Forgotten outfield trade candidate should remind Dodgers fans it’s not Tucker-or-bust

Remember this guy?
Texas Rangers v Cleveland Guardians
Texas Rangers v Cleveland Guardians | Diamond Images/GettyImages

For months, the Los Angeles Dodgers’ outfield conversation has revolved primarily around one name: Kyle Tucker.

Every rumor, every hot-stove whisper, every “Dodgers are lurking” report has pointed toward the superstar slugger as the missing piece. And sure — Tucker may very well be a franchise-altering bat and the kind of player who changes October math. But the fixation on Tucker has quietly buried another name that may actually make more sense for where this roster is right now:

Steven Kwan.

Remember him?

Last July, the Dodgers and the Cleveland Guardians were close on a trade involving the outfielder––so close that it nearly crossed the finish line. But just because it didn't happen then doesn’t mean it’s dead now, especially not for a team coming off its second straight World Series and still staring at a glaring hole in left field.

Michael Conforto was supposed to stabilize that spot in 2025. Instead, it became one of the few soft spots on an otherwise dominant roster. The offense lagged. The defense wobbled. The bar for improvement isn’t theoretical — it’s obvious. And Kwan would obliterate it.
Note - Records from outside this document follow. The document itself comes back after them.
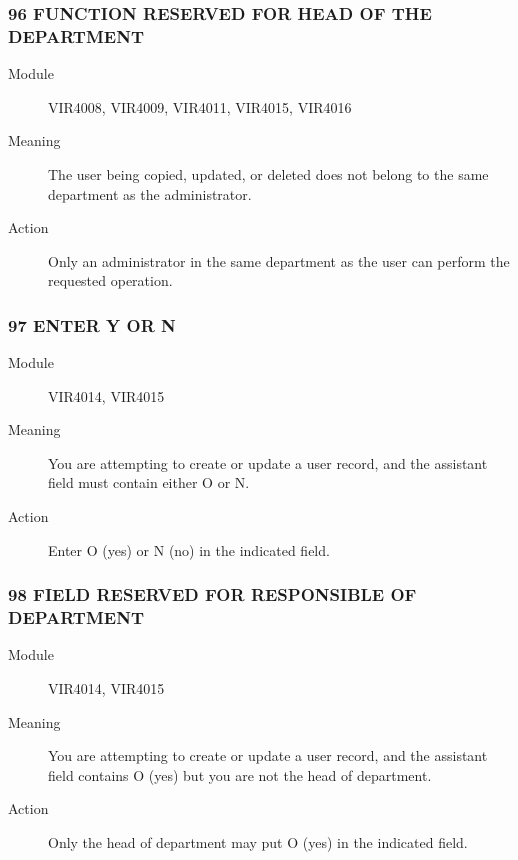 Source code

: \documentclass[letterpaper,10pt,english]{sphinxmanual}
\begin{document}
\subsubsection{96 FUNCTION RESERVED FOR HEAD OF THE DEPARTMENT}
\label{\detokenize{messages:function-reserved-for-head-of-the-department}}\begin{description}
\item[{Module}] \leavevmode
VIR4008, VIR4009, VIR4011, VIR4015, VIR4016

\item[{Meaning}] \leavevmode
The user being copied, updated, or deleted does not belong to the same department as the administrator.

\item[{Action}] \leavevmode
Only an administrator in the same department as the user can perform the requested operation.

\end{description}


\subsubsection{97 ENTER Y OR N}
\label{\detokenize{messages:enter-y-or-n}}\begin{description}
\item[{Module}] \leavevmode
VIR4014, VIR4015

\item[{Meaning}] \leavevmode
You are attempting to create or update a user record, and the assistant field must contain either O or N.

\item[{Action}] \leavevmode
Enter O (yes) or N (no) in the indicated field.

\end{description}


\subsubsection{98 FIELD RESERVED FOR RESPONSIBLE OF DEPARTMENT}
\label{\detokenize{messages:field-reserved-for-responsible-of-department}}\begin{description}
\item[{Module}] \leavevmode
VIR4014, VIR4015

\item[{Meaning}] \leavevmode
You are attempting to create or update a user record, and the assistant field contains O (yes) but you are not the head of department.

\item[{Action}] \leavevmode
Only the head of department may put O (yes) in the indicated field.

\end{description}
\end{document}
He’s not a middle-of-the-order thunderbolt, but that’s not what the Dodgers need. They already have Mookie Betts, Shohei Ohtani, Freddie Freeman and a lineup that bludgeons pitchers into submission.

What they need is balance. Precision. Someone who shortens games instead of trying to end them with one swing. Kwan is exactly that.

Steven Kwan may be a better fit for the Dodgers' lineup than Kyle Tucker

In 2025, Kwan hit .272/.330/.374 with elite contact skills, an 8.7% strikeout rate that ranked among the best in baseball, and 21 stolen bases. He puts the ball in play. He wins at-bats. He pressures defenses. And he plays elite left-field defense — something the Dodgers sorely lacked.

Plug him into this lineup and suddenly every inning becomes suffocating. Betts, Ohtani, Freeman… and then Kwan, fouling off pitches, flipping singles the other way, turning routine innings into 20-pitch grinds. That’s not just good baseball. That’s playoff baseball.

The beauty is that the Dodgers don’t have to choose between stars and sustainability. They’re uniquely positioned to make a trade like this without flinching. No farm system in baseball can match their depth. No contender can more easily outbid Cleveland while still protecting its long-term core.

That’s what makes the “Tucker-or-bust” framing so misguided.

If Tucker is a sledgehammer, Kwan is a scalpel. One is louder. One is cleaner. Both win games.

And the Dodgers don’t need to force a singular outcome. They don’t need to gamble on one blockbuster to define their offseason. They can be surgical. They can be opportunistic. They can revisit a deal that almost happened once already—and finish it this time.

Kwan isn’t the flashy answer, but he still may be the correct one. In a lineup built on stars, he’d be the piece that makes everything fit.